WORK TO BE COMPLETED: Look for the word "helm" in the entries and copy every line where it shows up.

EXCERPTED DATA:
........

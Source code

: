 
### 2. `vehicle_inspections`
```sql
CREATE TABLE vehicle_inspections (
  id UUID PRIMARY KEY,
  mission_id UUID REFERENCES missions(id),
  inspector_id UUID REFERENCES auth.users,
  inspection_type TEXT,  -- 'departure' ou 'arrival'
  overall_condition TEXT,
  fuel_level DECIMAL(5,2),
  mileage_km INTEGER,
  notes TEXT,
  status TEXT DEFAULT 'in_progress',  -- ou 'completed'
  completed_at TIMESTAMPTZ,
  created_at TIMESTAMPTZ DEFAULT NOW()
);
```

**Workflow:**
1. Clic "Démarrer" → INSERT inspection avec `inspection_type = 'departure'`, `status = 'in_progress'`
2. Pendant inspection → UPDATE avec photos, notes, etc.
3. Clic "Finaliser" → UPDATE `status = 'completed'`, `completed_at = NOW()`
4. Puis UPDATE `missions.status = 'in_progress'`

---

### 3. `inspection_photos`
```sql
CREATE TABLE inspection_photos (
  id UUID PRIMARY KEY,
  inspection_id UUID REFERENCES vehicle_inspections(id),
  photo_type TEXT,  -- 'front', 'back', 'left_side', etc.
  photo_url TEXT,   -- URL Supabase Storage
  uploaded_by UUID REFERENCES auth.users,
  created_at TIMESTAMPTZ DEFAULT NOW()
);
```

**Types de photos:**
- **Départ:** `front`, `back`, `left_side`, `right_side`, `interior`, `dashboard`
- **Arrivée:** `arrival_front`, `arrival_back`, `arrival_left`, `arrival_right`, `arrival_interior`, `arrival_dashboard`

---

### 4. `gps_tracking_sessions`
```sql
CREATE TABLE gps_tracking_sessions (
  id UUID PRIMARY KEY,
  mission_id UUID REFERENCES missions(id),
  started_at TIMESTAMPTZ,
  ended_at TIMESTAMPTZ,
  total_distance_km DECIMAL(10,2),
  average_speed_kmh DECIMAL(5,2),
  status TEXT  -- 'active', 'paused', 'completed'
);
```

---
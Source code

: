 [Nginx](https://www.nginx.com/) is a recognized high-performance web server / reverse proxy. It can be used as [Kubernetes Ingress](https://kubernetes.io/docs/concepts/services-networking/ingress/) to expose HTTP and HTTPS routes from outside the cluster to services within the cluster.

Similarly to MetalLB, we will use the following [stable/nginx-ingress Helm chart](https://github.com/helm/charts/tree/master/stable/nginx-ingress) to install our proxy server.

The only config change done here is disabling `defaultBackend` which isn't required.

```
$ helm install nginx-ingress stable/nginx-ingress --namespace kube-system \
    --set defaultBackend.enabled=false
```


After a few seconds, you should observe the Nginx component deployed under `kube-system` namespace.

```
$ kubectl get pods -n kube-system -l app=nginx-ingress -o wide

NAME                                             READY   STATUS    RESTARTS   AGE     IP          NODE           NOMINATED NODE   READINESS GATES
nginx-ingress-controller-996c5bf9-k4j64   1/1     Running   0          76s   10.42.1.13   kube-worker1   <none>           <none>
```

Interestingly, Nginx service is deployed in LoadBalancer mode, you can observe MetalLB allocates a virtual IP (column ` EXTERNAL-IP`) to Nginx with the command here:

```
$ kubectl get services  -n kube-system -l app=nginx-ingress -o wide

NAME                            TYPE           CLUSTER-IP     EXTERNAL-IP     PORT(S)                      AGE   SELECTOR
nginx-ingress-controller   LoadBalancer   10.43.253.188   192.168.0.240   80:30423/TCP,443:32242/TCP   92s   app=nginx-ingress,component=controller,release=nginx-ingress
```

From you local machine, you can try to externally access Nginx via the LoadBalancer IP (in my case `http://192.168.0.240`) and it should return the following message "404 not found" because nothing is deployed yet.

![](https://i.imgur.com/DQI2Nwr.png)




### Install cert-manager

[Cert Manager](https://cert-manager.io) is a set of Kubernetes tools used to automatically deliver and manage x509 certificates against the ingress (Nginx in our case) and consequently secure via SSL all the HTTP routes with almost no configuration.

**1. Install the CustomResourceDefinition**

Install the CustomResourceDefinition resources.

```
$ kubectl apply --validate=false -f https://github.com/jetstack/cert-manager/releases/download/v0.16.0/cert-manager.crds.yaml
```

........

THE ANSWER:
Similarly to MetalLB, we will use the following [stable/nginx-ingress Helm chart](https://github.com/helm/charts/tree/master/stable/nginx-ingress) to install our proxy server.
$ helm install nginx-ingress stable/nginx-ingress --namespace kube-system \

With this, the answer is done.